La scène finale de ce 12 Years a Slave de Steve McQueen est un des moments les plus étrangement bouleversants de l'année; pourtant légèrement mélodramatique (ce qui ne nous plaît pas vraiment, d'habitude), la réunion entre Solomon Northup et sa famille est à fendre le coeur. C'est bien sûr le cheminement qui nous a menés jusque-là qui permet cette empathie sincère; c'est aussi le signe d'un film diablement efficace. McQueen, ce réalisateur qui en trois films s'est déjà inscrit comme l'un des cinéastes les plus engageants de sa génération, parvient à raconter cette histoire sans que le langage cinématographique ne prenne le pas sur le propos.

1. La vie d'Adèle - Chapitres 1 et 2 (critique)
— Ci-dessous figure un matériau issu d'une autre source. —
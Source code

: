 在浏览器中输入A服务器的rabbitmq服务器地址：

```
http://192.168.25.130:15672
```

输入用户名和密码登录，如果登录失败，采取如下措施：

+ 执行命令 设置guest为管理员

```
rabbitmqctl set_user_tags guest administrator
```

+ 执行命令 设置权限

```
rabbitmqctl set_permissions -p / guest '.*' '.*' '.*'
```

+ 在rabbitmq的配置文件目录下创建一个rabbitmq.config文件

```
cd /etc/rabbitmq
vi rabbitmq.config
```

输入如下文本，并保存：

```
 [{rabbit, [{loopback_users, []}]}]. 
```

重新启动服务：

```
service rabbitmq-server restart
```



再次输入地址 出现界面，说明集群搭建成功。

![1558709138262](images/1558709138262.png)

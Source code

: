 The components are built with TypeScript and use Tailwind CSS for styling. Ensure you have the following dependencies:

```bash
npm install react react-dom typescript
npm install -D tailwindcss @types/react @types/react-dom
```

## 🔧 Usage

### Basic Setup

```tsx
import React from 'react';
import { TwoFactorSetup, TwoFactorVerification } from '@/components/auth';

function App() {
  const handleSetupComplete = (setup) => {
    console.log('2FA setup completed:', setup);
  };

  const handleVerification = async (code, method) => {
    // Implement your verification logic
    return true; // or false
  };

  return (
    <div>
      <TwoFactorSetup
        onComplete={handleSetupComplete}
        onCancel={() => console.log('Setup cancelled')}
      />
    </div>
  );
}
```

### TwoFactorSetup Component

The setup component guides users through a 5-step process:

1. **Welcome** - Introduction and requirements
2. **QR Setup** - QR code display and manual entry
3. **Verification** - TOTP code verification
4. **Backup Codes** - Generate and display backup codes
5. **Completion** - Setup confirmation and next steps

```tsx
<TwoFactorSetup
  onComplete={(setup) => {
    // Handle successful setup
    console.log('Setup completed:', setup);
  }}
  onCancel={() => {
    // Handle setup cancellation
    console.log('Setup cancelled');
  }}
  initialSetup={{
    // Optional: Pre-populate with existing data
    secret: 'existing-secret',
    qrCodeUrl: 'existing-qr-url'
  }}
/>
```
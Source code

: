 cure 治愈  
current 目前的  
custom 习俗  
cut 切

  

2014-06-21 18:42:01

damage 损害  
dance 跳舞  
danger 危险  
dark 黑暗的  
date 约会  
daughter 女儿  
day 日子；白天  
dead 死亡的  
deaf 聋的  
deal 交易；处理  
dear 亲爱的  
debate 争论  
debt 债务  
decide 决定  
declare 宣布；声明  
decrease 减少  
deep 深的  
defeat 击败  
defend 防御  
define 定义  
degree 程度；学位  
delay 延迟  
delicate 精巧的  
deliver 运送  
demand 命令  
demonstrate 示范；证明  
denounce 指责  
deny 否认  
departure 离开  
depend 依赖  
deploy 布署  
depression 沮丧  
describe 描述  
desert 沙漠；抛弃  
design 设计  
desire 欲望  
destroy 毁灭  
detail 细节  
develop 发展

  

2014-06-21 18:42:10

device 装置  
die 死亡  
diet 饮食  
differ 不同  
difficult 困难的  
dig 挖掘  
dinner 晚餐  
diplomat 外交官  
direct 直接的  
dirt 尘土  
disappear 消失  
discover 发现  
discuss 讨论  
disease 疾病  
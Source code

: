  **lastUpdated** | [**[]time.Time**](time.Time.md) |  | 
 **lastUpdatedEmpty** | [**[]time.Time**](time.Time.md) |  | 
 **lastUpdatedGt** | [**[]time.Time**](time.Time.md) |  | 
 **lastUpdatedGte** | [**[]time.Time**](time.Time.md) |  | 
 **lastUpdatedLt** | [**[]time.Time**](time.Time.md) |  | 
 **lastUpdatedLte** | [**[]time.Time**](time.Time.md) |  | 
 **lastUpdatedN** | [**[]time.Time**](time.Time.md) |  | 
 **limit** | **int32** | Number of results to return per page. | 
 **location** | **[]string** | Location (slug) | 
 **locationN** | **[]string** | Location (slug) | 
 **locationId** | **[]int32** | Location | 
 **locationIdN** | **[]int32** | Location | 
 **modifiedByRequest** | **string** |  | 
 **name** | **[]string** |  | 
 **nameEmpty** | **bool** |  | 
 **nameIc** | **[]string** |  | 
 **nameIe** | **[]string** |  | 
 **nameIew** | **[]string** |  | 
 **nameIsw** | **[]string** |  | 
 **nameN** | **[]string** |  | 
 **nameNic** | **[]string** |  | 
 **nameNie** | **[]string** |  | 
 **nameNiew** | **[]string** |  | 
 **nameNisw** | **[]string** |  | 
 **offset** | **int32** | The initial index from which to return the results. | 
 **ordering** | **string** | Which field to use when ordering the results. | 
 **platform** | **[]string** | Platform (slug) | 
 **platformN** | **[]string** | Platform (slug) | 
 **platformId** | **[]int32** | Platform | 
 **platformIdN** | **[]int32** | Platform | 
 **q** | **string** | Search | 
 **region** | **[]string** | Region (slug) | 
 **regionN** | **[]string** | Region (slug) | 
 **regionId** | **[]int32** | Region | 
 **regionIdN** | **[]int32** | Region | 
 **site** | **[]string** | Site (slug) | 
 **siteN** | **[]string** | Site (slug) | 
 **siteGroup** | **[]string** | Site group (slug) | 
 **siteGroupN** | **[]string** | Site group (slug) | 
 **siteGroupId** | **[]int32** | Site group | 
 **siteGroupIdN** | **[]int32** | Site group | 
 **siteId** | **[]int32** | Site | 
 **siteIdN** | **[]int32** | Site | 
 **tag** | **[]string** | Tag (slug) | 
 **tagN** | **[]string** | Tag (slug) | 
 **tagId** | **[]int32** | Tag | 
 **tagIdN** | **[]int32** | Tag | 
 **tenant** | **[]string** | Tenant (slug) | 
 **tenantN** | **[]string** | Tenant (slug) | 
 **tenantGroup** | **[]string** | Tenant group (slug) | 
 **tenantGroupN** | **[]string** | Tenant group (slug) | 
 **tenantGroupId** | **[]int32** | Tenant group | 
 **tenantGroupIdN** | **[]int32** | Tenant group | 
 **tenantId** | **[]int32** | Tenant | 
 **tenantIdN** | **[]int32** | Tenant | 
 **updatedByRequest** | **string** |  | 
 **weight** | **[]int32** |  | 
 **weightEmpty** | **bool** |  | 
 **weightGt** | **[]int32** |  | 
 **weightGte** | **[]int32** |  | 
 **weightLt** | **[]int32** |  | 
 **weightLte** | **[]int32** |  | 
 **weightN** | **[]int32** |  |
Film de l'année? Oui, pour tellement de raisons. D'abord Kechiche, bien sûr, qui explore à nouveau dans ce film des thématiques qui lui sont chères, mais sans se répéter. Pour Adèle, la découverte de l'année, la raison du succès de ce film, qui a soufflé à peu près tout le monde. Pour la description sensible d'un amour naturel. Kechiche traite avec un humour qui le rajeunit de la passion amoureuse, de l'hypocrisie, de la beauté, et on y a vu un immense (et long) geste de compassion pour cette héroïne simple qui en fait est humble (peut-être trop), et qui pourrait donner des leçons à bon nombre d'entre nous sur l'appréciation véritable d'une oeuvre d'art (et, au fond, sur la naissance du sentiment amoureux) : viscéral, irrépressible, bestial, voilà ce que ça doit être. « Ça » l'amour, l'Art, le cinéma.

Bonne année 2014!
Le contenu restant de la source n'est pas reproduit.